** Opening Data to examine block **

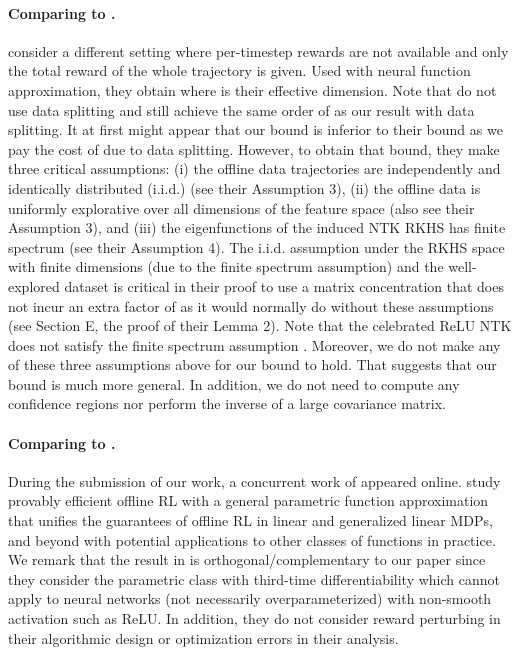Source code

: \documentclass{article} \usepackage{iclr2023/iclr2023_conference,times}
\begin{document}
\paragraph{Comparing to \cite{xu2022provably}.} \citet{xu2022provably} consider a different setting where per-timestep rewards are not available and only the total reward of the whole trajectory is given. Used with neural function approximation, they obtain  where  is their effective dimension. Note that \citet{xu2022provably} do not use data splitting and still achieve the same order of  as our result with data splitting. It at first might appear that our bound is inferior to their bound as we pay the cost of  due to data splitting. However, to obtain that bound, they make three critical assumptions: (i) the offline data trajectories are independently and identically distributed (i.i.d.) (see their Assumption 3), (ii) the offline data is uniformly explorative over all dimensions of the feature space (also see their Assumption 3), and (iii) the eigenfunctions of the induced NTK RKHS has finite spectrum (see their Assumption 4). The i.i.d. assumption under the RKHS space with finite dimensions (due to the finite spectrum assumption) and the well-explored dataset is critical in their proof to use a matrix concentration that does not incur an extra factor of  as it would normally do without these assumptions (see Section E, the proof of their Lemma 2). Note that the celebrated ReLU NTK does not satisfy the finite spectrum assumption \citep{bietti2019inductive}. Moreover, we do not make any of these three assumptions above for our bound to hold. That suggests that our bound is much more general. In addition, we do not need to compute any confidence regions nor perform the inverse of a large covariance matrix. 

\paragraph{Comparing to \cite{yin2022offline}.} During the submission of our work, a concurrent work of \cite{yin2022offline} appeared online. \citet{yin2022offline} study provably efficient offline RL with a general parametric function approximation that unifies the guarantees of offline RL in linear and generalized linear MDPs, and beyond with potential applications to other classes of functions in practice. We remark that the result in \cite{yin2022offline} is orthogonal/complementary to our paper since they consider the parametric class with third-time differentiability which cannot apply to neural networks (not necessarily overparameterized) with non-smooth activation such as ReLU. In addition, they do not consider reward perturbing in their algorithmic design or optimization errors in their analysis. 
\end{document}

** Closing Data to examine block **

- _Task to complete_
If any image appears in the entries, omit it and return the rest verbatim.

- _Written response_
Source code

: \documentclass{article} \usepackage{iclr2023/iclr2023_conference,times}
\begin{document}
\paragraph{Comparing to \cite{xu2022provably}.} \citet{xu2022provably} consider a different setting where per-timestep rewards are not available and only the total reward of the whole trajectory is given. Used with neural function approximation, they obtain  where  is their effective dimension. Note that \citet{xu2022provably} do not use data splitting and still achieve the same order of  as our result with data splitting. It at first might appear that our bound is inferior to their bound as we pay the cost of  due to data splitting. However, to obtain that bound, they make three critical assumptions: (i) the offline data trajectories are independently and identically distributed (i.i.d.) (see their Assumption 3), (ii) the offline data is uniformly explorative over all dimensions of the feature space (also see their Assumption 3), and (iii) the eigenfunctions of the induced NTK RKHS has finite spectrum (see their Assumption 4). The i.i.d. assumption under the RKHS space with finite dimensions (due to the finite spectrum assumption) and the well-explored dataset is critical in their proof to use a matrix concentration that does not incur an extra factor of  as it would normally do without these assumptions (see Section E, the proof of their Lemma 2). Note that the celebrated ReLU NTK does not satisfy the finite spectrum assumption \citep{bietti2019inductive}. Moreover, we do not make any of these three assumptions above for our bound to hold. That suggests that our bound is much more general. In addition, we do not need to compute any confidence regions nor perform the inverse of a large covariance matrix. 

\paragraph{Comparing to \cite{yin2022offline}.} During the submission of our work, a concurrent work of \cite{yin2022offline} appeared online. \citet{yin2022offline} study provably efficient offline RL with a general parametric function approximation that unifies the guarantees of offline RL in linear and generalized linear MDPs, and beyond with potential applications to other classes of functions in practice. We remark that the result in \cite{yin2022offline} is orthogonal/complementary to our paper since they consider the parametric class with third-time differentiability which cannot apply to neural networks (not necessarily overparameterized) with non-smooth activation such as ReLU. In addition, they do not consider reward perturbing in their algorithmic design or optimization errors in their analysis. 
\end{document}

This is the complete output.